Privilege, as far as Jameela Jamil is concerned, shouldn’t be considered a “rude” word.
The former “Good Place” star, who is known for her social media activism, rejects the notion that the term is always reflective of “wealth or power or fame,” and said instead: “Privilege can also sometimes just be the absence of discrimination.”
To that end, she continued, anyone lucky enough to have privilege -- often thought of as a leg up -- has an obligation to act accordingly.
“It’s a good thing to check your privilege and register how lucky you are every single day,” Jamil said, “and then try and use a little bit of that, even if it’s just micro-activism, to change at least the world around you if you can’t change the entire world.”
Jamil, 34, has never shied away from tough topics, and told “GMA” her activism is inspired by fellow actress Angelina Jolie. That's because Jolie, who works as a Special Envoy to the United Nations High Commissioner for Refugees, has been able to use her fame to “raise awareness about huge topics like sex trafficking or war -- things that were happening in third world countries.”
“She was able to bring more attention to what was happening in Pakistan than anyone in Pakistan was because we weren’t being listened to,” Jamil, who is of Pakistani and Indian heritage, continued.
“And yet a powerful actor comes and says it and it’s like the world and the media have heard it for the first time,” the I Weigh activist explained. “I think I clocked, as a teenager, that that was how to get things done is you can make more change from the inside. Sadly, we don't listen to underprivileged people.
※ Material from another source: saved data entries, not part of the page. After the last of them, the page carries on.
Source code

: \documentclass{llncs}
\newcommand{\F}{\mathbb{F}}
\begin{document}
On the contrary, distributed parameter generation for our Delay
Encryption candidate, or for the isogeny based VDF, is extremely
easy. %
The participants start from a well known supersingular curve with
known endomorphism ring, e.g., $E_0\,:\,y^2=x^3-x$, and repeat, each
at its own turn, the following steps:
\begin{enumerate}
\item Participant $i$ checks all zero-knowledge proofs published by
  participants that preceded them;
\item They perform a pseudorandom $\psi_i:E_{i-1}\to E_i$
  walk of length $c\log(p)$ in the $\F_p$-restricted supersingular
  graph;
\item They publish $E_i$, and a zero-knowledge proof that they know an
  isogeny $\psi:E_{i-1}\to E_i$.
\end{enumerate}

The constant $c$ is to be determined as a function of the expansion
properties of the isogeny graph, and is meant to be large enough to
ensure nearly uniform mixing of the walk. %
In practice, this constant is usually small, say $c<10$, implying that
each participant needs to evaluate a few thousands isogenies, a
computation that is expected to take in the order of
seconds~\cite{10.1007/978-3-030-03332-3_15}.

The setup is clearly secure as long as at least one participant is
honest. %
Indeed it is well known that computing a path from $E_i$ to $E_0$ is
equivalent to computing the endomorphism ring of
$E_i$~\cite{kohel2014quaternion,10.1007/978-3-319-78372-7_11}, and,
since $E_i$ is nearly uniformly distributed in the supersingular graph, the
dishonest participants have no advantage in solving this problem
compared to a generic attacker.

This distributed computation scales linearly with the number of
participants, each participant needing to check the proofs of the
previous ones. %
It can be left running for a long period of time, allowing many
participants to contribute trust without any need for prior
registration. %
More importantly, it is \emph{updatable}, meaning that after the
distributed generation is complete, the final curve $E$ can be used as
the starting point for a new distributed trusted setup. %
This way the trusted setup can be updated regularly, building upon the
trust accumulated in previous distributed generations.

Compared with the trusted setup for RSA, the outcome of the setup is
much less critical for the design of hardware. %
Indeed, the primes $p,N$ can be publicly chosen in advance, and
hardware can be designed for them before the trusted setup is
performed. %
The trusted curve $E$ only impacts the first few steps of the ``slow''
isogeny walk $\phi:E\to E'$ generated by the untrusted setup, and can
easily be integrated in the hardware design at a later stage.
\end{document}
We listen to the privileged and, while that system sucks, I have to utilize it while I can.”
A work in progress
Throughout her decade or so on Twitter, Jamil said one thing she has learned to “think and then tweet.” In addition to raising awareness about suicide prevention, body positivity and unrealistic beauty standards in Hollywood, she has faced her fair share of controversies.
On top of that, she follows the always-helpful advice of not reading the comments and tries to not engage with her trolls -- at least not too often. “Occasionally I like a little clapback, but generally don’t give them air,” Jamil advised.
As for how people can keep their mental health in check while taking part in social media, Jamil recommends making sure you’re surrounded by real friends and family.
“I think the whole virtual family idea is great in some instances, but also sometimes can be super damaging to young people -- and to all people,” the upcoming “Marry Me” star explained. “I think It’s very important to have in-person communication with people who care about you and love you and I think having your chosen family or your real family around is pivotal.”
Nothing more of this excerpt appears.